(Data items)
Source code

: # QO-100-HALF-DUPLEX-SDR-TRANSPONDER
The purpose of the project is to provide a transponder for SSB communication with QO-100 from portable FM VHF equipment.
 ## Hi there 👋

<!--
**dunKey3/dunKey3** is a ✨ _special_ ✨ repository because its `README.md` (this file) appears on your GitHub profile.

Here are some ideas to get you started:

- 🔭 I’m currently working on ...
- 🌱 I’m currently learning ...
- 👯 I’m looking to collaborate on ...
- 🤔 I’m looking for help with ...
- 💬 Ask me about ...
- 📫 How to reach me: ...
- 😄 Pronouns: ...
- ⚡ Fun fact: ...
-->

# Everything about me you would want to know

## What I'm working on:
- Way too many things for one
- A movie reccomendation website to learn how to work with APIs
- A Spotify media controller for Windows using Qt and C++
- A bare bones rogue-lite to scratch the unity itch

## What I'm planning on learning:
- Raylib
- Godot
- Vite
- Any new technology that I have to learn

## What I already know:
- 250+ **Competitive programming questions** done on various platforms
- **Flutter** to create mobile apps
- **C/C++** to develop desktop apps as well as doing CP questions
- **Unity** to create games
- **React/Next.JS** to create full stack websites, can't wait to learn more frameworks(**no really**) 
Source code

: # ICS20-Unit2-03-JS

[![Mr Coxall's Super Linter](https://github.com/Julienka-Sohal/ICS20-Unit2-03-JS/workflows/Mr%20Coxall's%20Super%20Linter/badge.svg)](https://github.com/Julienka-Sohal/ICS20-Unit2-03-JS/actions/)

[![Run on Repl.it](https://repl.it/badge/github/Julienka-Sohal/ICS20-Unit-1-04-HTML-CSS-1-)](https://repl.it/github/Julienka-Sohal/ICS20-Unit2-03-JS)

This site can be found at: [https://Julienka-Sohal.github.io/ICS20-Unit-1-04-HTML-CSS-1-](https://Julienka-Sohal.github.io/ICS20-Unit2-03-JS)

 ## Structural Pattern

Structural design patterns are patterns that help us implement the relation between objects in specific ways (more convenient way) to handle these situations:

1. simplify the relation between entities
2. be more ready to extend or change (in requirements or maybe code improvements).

- _WORK INSTRUCTIONS_: Copy each line of the data that contains the word "Sohal", leaving the other lines out.

- _SOLUTION TO THE EXERCISE_:
[![Mr Coxall's Super Linter](https://github.com/Julienka-Sohal/ICS20-Unit2-03-JS/workflows/Mr%20Coxall's%20Super%20Linter/badge.svg)](https://github.com/Julienka-Sohal/ICS20-Unit2-03-JS/actions/)
[![Run on Repl.it](https://repl.it/badge/github/Julienka-Sohal/ICS20-Unit-1-04-HTML-CSS-1-)](https://repl.it/github/Julienka-Sohal/ICS20-Unit2-03-JS)
This site can be found at: [https://Julienka-Sohal.github.io/ICS20-Unit-1-04-HTML-CSS-1-](https://Julienka-Sohal.github.io/ICS20-Unit2-03-JS)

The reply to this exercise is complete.